International Research Journal of Biochemistry and Bioinformatics

Low Density Lipoprotein Receptor-Related Protein

Nicklaus Leister^* Catholic University of the Sacred Heart, Rome, Italy
^*Corresponding Author:
Nicklaus Leister, Catholic University of the Sacred Heart, Rome, Italy, Email: leisternicklaus@rediff.com

Received: 02-Jun-2023, Manuscript No. IRJBB-23-103622; Editor assigned: 05-Jun-2023, Pre QC No. IRJBB-23-103622 (PQ); Reviewed: 19-Jun-2023, QC No. IRJBB-23-103622; Revised: 23-Jun-2023, Manuscript No. IRJBB-23-103622 (R); Published: 30-Jun-2023, DOI: 10.14303/2250-9941.2023.63

INTRODUCTION

LRP1 or CD91 is a transmembrane receptor that has long been recognised for its function in lipoprotein endocytosis. But it is now understood that LRP1 is a multifunctional protein. As a scavenger receptor, LRP1 internalises a wide variety of extracellular ligands; as a regulatory receptor, it modulates cellular signalling in response to different extracellular stimuli; and as a scaffold receptor, LRP1 also has the capacity to collaborate with and control the activity of other membrane proteins like integrins and receptor tyrosine kinases (Celestina et al., 2021). LRP1 is able to connect the intracellular signalling and response with the extracellular surroundings thanks to these distinctive features. LRP1 is a widely distributed protein that is highly expressed upon damage in the heart, liver, brain, kidney, lung, and vasculatures. The lethality of LRP1 gene deletion, which stops mouse embryo development at an early stage, serves as a reminder of LRP1's significance. LRP1 plays a significant role in the pathogenesis of many disorders, including hepatic steatosis, renal fibrosis, acute respiratory distress syndrome (ARDS), Alzheimer's disease (AD), and atherosclerosis, thanks to its endocytic function and signalling capabilities. Additionally, recent studies have demonstrated that LRP1 is linked to the pathophysiological mechanisms behind AMI, IRI, and unfavourable LV remodelling (Ebeye et al., 2007). The LRP1 receptor has five structural domains and is a member of the LDLR superfamily. Furin-like endoproteases in the trans-Golgi compartment convert a 600-kDa precursor into the mature two-chain structure of LRP1. Four clusters of complement-like repeats (CCRs), which operate as ligand-binding sites, are spaced apart by epidermal growth factor (EGF) repeats in the 515- kDa -chain, which is fully extracellular. The cytoplasmic adaptor proteins Disabled-1, protein kinase (PKC), Shc, and FE65, which mediate LRP1-dependent signal transduction, dock at two NPxY motifs on the transmembrane 85-kDa chain, which is non-covalently conjugated to the former and contains the YxxL and dileucine motifs that serve as primary endocytosis signals. By directly ligand-binding or by transactivating signal pathways through its co-receptors, LRP1 starts signalling. Tyrosine phosphorylation at the NPxY motifs is essential for LRP1-mediated signal transduction, even if the precise processes are only partially understood (Friday et al., 2015).

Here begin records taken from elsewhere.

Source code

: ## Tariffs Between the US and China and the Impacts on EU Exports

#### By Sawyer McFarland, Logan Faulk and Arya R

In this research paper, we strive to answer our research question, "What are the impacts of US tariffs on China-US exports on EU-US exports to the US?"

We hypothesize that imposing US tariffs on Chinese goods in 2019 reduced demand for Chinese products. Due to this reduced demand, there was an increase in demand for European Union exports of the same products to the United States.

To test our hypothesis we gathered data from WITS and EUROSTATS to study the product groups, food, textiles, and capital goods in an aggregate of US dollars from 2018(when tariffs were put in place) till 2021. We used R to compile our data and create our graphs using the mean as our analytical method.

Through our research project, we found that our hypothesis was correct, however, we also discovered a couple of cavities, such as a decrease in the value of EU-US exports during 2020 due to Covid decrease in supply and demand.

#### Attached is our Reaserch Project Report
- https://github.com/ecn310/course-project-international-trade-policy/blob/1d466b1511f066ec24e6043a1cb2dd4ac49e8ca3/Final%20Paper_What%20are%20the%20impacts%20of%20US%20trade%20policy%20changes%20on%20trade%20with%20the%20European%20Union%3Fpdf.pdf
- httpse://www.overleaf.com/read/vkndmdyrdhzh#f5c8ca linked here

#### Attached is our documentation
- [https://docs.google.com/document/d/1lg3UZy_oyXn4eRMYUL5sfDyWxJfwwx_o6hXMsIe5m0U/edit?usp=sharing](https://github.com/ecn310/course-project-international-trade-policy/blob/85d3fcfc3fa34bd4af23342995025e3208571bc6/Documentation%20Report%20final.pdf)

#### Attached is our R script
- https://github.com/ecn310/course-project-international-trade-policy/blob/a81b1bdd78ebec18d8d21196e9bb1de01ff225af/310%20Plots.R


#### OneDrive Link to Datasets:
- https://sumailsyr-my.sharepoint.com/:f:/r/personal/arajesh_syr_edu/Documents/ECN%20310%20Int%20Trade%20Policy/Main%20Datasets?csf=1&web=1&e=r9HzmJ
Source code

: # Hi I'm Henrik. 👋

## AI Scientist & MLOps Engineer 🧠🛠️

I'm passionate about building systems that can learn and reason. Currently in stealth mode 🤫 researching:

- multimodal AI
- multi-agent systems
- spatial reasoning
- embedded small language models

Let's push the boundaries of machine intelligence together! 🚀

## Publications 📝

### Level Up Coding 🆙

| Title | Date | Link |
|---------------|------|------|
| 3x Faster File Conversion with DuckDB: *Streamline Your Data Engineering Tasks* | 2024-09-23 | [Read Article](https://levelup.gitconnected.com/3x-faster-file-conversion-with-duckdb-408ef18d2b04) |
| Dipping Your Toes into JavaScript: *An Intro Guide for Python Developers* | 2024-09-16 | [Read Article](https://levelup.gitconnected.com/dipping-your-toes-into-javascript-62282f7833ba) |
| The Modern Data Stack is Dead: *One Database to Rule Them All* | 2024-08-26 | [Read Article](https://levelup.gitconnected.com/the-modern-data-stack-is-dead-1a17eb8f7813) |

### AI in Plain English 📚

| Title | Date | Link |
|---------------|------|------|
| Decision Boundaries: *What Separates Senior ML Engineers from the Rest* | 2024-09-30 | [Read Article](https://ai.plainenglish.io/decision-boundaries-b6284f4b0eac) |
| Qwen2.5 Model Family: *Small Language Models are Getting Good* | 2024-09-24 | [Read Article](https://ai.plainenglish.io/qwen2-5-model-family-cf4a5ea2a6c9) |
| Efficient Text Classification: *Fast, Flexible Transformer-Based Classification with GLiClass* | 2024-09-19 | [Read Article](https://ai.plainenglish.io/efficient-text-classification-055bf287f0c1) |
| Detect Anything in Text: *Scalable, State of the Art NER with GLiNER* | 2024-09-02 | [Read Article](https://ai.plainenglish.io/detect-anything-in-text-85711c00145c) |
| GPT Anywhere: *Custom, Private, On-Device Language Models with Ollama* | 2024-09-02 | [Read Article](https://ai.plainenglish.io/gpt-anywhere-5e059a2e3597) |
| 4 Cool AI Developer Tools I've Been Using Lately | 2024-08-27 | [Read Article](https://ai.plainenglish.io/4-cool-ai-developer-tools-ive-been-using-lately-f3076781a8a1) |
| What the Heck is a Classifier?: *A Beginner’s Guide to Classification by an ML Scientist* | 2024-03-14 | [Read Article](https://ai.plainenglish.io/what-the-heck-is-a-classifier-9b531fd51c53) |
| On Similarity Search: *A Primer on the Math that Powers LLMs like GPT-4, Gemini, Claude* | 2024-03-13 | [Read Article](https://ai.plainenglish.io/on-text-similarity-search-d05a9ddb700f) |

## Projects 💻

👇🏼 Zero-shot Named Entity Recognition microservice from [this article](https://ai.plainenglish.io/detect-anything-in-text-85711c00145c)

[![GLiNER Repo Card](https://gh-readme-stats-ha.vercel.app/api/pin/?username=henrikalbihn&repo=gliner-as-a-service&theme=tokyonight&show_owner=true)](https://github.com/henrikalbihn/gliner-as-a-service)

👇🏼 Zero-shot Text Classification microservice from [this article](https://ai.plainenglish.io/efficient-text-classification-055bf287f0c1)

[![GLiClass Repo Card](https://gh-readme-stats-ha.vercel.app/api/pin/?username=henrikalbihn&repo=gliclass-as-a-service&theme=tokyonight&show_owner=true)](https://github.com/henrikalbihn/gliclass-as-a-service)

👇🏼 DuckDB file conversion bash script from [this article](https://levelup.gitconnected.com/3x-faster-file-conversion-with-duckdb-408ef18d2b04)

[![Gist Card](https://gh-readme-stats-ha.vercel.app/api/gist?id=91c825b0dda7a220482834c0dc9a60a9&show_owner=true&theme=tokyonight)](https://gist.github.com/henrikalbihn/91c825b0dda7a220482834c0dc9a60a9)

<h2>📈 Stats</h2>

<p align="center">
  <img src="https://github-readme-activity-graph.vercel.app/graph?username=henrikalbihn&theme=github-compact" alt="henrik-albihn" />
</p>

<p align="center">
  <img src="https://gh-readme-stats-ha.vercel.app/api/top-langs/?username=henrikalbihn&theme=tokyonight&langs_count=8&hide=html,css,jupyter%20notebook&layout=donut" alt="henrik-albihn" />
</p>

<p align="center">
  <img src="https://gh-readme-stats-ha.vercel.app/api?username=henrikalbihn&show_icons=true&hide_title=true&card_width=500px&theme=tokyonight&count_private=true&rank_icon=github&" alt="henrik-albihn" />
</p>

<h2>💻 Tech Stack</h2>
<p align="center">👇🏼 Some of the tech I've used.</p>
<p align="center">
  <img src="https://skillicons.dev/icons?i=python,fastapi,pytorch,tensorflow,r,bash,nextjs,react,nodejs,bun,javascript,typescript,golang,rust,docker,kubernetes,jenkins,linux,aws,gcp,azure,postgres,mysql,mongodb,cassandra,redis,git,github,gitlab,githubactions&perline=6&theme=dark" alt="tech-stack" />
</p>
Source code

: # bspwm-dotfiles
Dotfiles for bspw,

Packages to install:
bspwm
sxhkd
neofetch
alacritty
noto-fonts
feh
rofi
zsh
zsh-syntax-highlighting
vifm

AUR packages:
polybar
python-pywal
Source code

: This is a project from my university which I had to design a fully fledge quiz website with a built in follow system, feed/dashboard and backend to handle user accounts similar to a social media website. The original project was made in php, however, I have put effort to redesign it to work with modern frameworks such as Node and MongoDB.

LRP1 interacts with more than 100 ligands, including as activated coagulation factors, growth factors, matrix proteins, proteinases, and proteinase-inhibitor complexes, as well as proteins involved in lipoprotein metabolism like apolipoprotein E (ApoE) and very low-density lipoprotein (VLDL). A large family of proteins known as serine proteinase inhibitors (SERPINs) interacts with target plasma proteinases to create complexes that control their concentration and activity. The resultant SERPIN-enzyme complexes (SECs) would eventually disintegrate, releasing the active enzymes into circulation, but they are chemically unstable (Ogori et al., 2016). The LRP1 protein, also known as the SEC receptor, can recognise the whole family of SERPINs, including 1-antitripsin (AAT), 2-macroglobulin (A2MG), and antithrombin III (ATIII), and it may also facilitate the endocytosis of these complexes for intracellular destruction. It's interesting to note that several ligands, like SERPINs and others bind to LRP1 and, acting as LRP1 agonists, have been demonstrated to increase LRP1 signalling, which controls a variety of biological processes in many organs, including the heart (Ashaye et al., 2006).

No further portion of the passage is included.